**Exercise goal**
Your answer must be the full listing, reproduced exactly, minus any pictures.
═════ Listed entries ═════
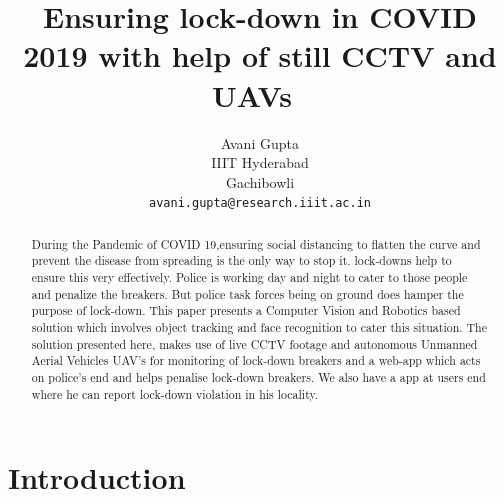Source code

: \documentclass[10pt,twocolumn,letterpaper]{article}
\begin{document}
\title{\Ensuring Ensuring lock-down in COVID 2019 with help of still CCTV and UAVs\ }
\author{Avani Gupta\\
IIIT Hyderabad\\
Gachibowli\\
{\tt\small avani.gupta@research.iiit.ac.in}

\and
}
\maketitle
\begin{abstract}
    During the Pandemic of COVID 19,ensuring social distancing to flatten the curve and prevent the disease from spreading is the only way to stop it. lock-downs help to ensure this very effectively.
     Police is working day and night to cater to those people and penalize the breakers. But police task forces being on ground does hamper the purpose of lock-down. This paper presents a Computer Vision and Robotics based solution which involves object tracking and face recognition to cater this situation. The solution presented here, makes use of live CCTV footage and  autonomous Unmanned Aerial Vehicles UAV's  for monitoring of lock-down breakers and a  web-app which acts on police's end and helps penalise lock-down breakers. We also have a app at users end where he can report lock-down violation in his locality.

\end{abstract}

\section{Introduction}
\end{document}
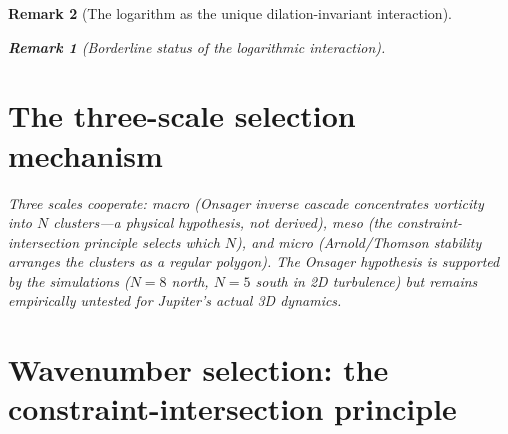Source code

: \documentclass[12pt, a4paper]{article}
\newtheorem{remark}{Remark}[section]
\numberwithin{equation}{section}
\begin{document}
\begin{remark}[The logarithm as the unique dilation-invariant interaction]
\begin{remark}[Borderline status of the logarithmic interaction]
\section{The three-scale selection mechanism}
\label{sec:three-scale}
\label{sec:two-scale}
\label{sec:extensions}

Three scales cooperate:
\emph{macro} (Onsager inverse cascade concentrates vorticity into
$N$ clusters---a physical hypothesis, not derived),
\emph{meso} (the constraint-intersection principle selects which $N$),
and \emph{micro} (Arnold/Thomson stability arranges the clusters as
a regular polygon).
The Onsager hypothesis is supported by the \citet{Siegelman2022}
simulations ($N = 8$ north, $N = 5$ south in 2D turbulence)
but remains empirically untested for Jupiter's actual 3D dynamics.


\section{Wavenumber selection: the constraint-intersection principle}
\label{sec:constraint-intersection}


\end{remark}
\end{remark}
\end{document}

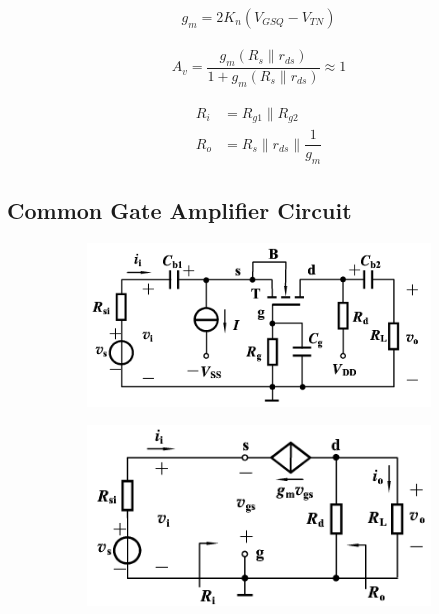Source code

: \begin{equation*}
  \begin{aligned}
    g_m = 2 K_n \left( V_{GSQ} - V_{TN} \right)
  \end{aligned}
\end{equation*}

\begin{equation*}
  \begin{aligned}
    A_v = \dfrac{g_m \left( R_s \parallel r_{ds} \right)}{1 + g_m \left( R_s \parallel r_{ds} \right)} \approx 1
  \end{aligned}
\end{equation*}

\begin{equation*}
  \begin{aligned}
    R_i &= R_{g1} \parallel R_{g2} \\
    R_o &= R_s \parallel r_{ds} \parallel \dfrac{1}{g_m} 
  \end{aligned}
\end{equation*}


\subsection{Common Gate Amplifier Circuit}

\begin{figure}[H]
  \centering
  \begin{subfigure}{.45\textwidth}
    \centering
    \includegraphics[width=\linewidth]{figures/MOSFET-Common-G}
  \end{subfigure}
  \begin{subfigure}{.45\textwidth}
    \centering
    \includegraphics[width=\linewidth]{figures/MOSFET-Common-Gs}
  \end{subfigure}
\end{figure}

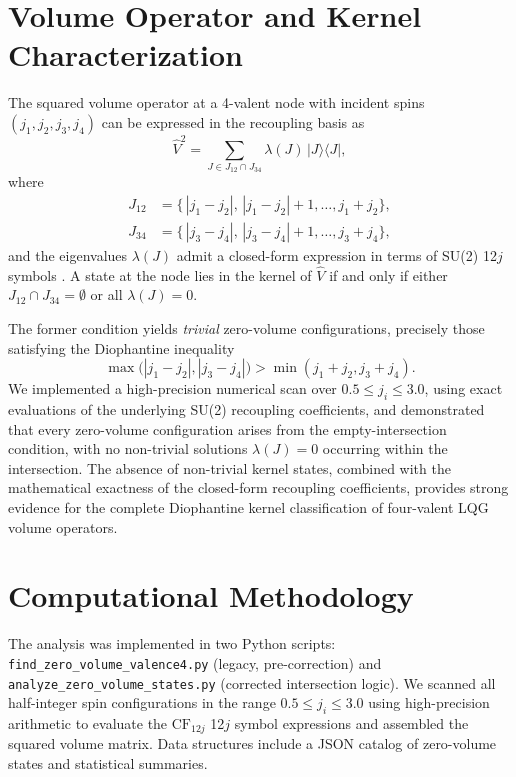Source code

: \documentclass[11pt]{article}
\begin{document}
\section{Volume Operator and Kernel Characterization}
The squared volume operator at a 4-valent node with incident spins $(j_1,j_2,j_3,j_4)$ can be expressed in the recoupling basis as
\begin{equation}
\hat{V}^2 = \sum_{J\in J_{12}\cap J_{34}} \lambda(J)\,\bigl|J\bigr\rangle\bigl\langle J\bigr|,
\end{equation}
where
\begin{align}
J_{12} &= \{\,|j_1 - j_2|,\,|j_1 - j_2|+1,\dots,j_1+j_2\}, \\
J_{34} &= \{\,|j_3 - j_4|,\,|j_3 - j_4|+1,\dots,j_3+j_4\},
\end{align}
and the eigenvalues $\lambda(J)$ admit a closed-form expression in terms of SU(2) 12$j$ symbols \cite{Arcticoder2025Uniform12j}. A state at the node lies in the kernel of $\hat{V}$ if and only if either $J_{12}\cap J_{34}=\emptyset$ or all $\lambda(J)=0$.

The former condition yields \emph{trivial} zero-volume configurations, precisely those satisfying the Diophantine inequality
\begin{equation}
\max\bigl(|j_1-j_2|,|j_3-j_4|\bigr) > \min(j_1+j_2,j_3+j_4).
\end{equation}
We implemented a high-precision numerical scan over $0.5\le j_i\le3.0$, using exact evaluations of the underlying SU(2) recoupling coefficients, and demonstrated that every zero-volume configuration arises from the empty-intersection condition, with no non-trivial solutions $\lambda(J)=0$ occurring within the intersection. The absence of non-trivial kernel states, combined with the mathematical exactness of the closed-form recoupling coefficients, provides strong evidence for the complete Diophantine kernel classification of four-valent LQG volume operators.

\section{Computational Methodology}
The analysis was implemented in two Python scripts: \texttt{find\_zero\_volume\_valence4.py} (legacy, pre-correction) and \texttt{analyze\_zero\_volume\_states.py} (corrected intersection logic). We scanned all half-integer spin configurations in the range $0.5\le j_i\le3.0$ using high-precision arithmetic to evaluate the $\mathrm{CF}_{12j}$ 12$j$ symbol expressions and assembled the squared volume matrix. Data structures include a JSON catalog of zero-volume states and statistical summaries.
\end{document}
═════
**Answer for the task**
Source code

: \documentclass[10pt,twocolumn,letterpaper]{article}
\begin{document}
\title{\Ensuring Ensuring lock-down in COVID 2019 with help of still CCTV and UAVs\ }
\author{Avani Gupta\\
IIIT Hyderabad\\
Gachibowli\\
{\tt\small avani.gupta@research.iiit.ac.in}

\and
}
\maketitle
\begin{abstract}
    During the Pandemic of COVID 19,ensuring social distancing to flatten the curve and prevent the disease from spreading is the only way to stop it. lock-downs help to ensure this very effectively.
     Police is working day and night to cater to those people and penalize the breakers. But police task forces being on ground does hamper the purpose of lock-down. This paper presents a Computer Vision and Robotics based solution which involves object tracking and face recognition to cater this situation. The solution presented here, makes use of live CCTV footage and  autonomous Unmanned Aerial Vehicles UAV's  for monitoring of lock-down breakers and a  web-app which acts on police's end and helps penalise lock-down breakers. We also have a app at users end where he can report lock-down violation in his locality.

\end{abstract}

\section{Introduction}
\end{document}
Source code

: \documentclass[12pt, a4paper]{article}
\newtheorem{remark}{Remark}[section]
\numberwithin{equation}{section}
\begin{document}
\begin{remark}[The logarithm as the unique dilation-invariant interaction]
\begin{remark}[Borderline status of the logarithmic interaction]
\section{The three-scale selection mechanism}
\label{sec:three-scale}
\label{sec:two-scale}
\label{sec:extensions}

Three scales cooperate:
\emph{macro} (Onsager inverse cascade concentrates vorticity into
$N$ clusters---a physical hypothesis, not derived),
\emph{meso} (the constraint-intersection principle selects which $N$),
and \emph{micro} (Arnold/Thomson stability arranges the clusters as
a regular polygon).
The Onsager hypothesis is supported by the \citet{Siegelman2022}
simulations ($N = 8$ north, $N = 5$ south in 2D turbulence)
but remains empirically untested for Jupiter's actual 3D dynamics.


\section{Wavenumber selection: the constraint-intersection principle}
\label{sec:constraint-intersection}


\end{remark}
\end{remark}
\end{document}

Source code

: \begin{equation*}
  \begin{aligned}
    g_m = 2 K_n \left( V_{GSQ} - V_{TN} \right)
  \end{aligned}
\end{equation*}

\begin{equation*}
  \begin{aligned}
    A_v = \dfrac{g_m \left( R_s \parallel r_{ds} \right)}{1 + g_m \left( R_s \parallel r_{ds} \right)} \approx 1
  \end{aligned}
\end{equation*}

\begin{equation*}
  \begin{aligned}
    R_i &= R_{g1} \parallel R_{g2} \\
    R_o &= R_s \parallel r_{ds} \parallel \dfrac{1}{g_m} 
  \end{aligned}
\end{equation*}


\subsection{Common Gate Amplifier Circuit}

\begin{figure}[H]
  \centering
  \begin{subfigure}{.45\textwidth}
    \centering
    \includegraphics[width=\linewidth]{figures/MOSFET-Common-G}
  \end{subfigure}
  \begin{subfigure}{.45\textwidth}
    \centering
    \includegraphics[width=\linewidth]{figures/MOSFET-Common-Gs}
  \end{subfigure}
\end{figure}

Source code

: \documentclass[11pt]{article}
\begin{document}
\section{Volume Operator and Kernel Characterization}
The squared volume operator at a 4-valent node with incident spins $(j_1,j_2,j_3,j_4)$ can be expressed in the recoupling basis as
\begin{equation}
\hat{V}^2 = \sum_{J\in J_{12}\cap J_{34}} \lambda(J)\,\bigl|J\bigr\rangle\bigl\langle J\bigr|,
\end{equation}
where
\begin{align}
J_{12} &= \{\,|j_1 - j_2|,\,|j_1 - j_2|+1,\dots,j_1+j_2\}, \\
J_{34} &= \{\,|j_3 - j_4|,\,|j_3 - j_4|+1,\dots,j_3+j_4\},
\end{align}
and the eigenvalues $\lambda(J)$ admit a closed-form expression in terms of SU(2) 12$j$ symbols \cite{Arcticoder2025Uniform12j}. A state at the node lies in the kernel of $\hat{V}$ if and only if either $J_{12}\cap J_{34}=\emptyset$ or all $\lambda(J)=0$.

The former condition yields \emph{trivial} zero-volume configurations, precisely those satisfying the Diophantine inequality
\begin{equation}
\max\bigl(|j_1-j_2|,|j_3-j_4|\bigr) > \min(j_1+j_2,j_3+j_4).
\end{equation}
We implemented a high-precision numerical scan over $0.5\le j_i\le3.0$, using exact evaluations of the underlying SU(2) recoupling coefficients, and demonstrated that every zero-volume configuration arises from the empty-intersection condition, with no non-trivial solutions $\lambda(J)=0$ occurring within the intersection. The absence of non-trivial kernel states, combined with the mathematical exactness of the closed-form recoupling coefficients, provides strong evidence for the complete Diophantine kernel classification of four-valent LQG volume operators.

\section{Computational Methodology}
The analysis was implemented in two Python scripts: \texttt{find\_zero\_volume\_valence4.py} (legacy, pre-correction) and \texttt{analyze\_zero\_volume\_states.py} (corrected intersection logic). We scanned all half-integer spin configurations in the range $0.5\le j_i\le3.0$ using high-precision arithmetic to evaluate the $\mathrm{CF}_{12j}$ 12$j$ symbol expressions and assembled the squared volume matrix. Data structures include a JSON catalog of zero-volume states and statistical summaries.
\end{document}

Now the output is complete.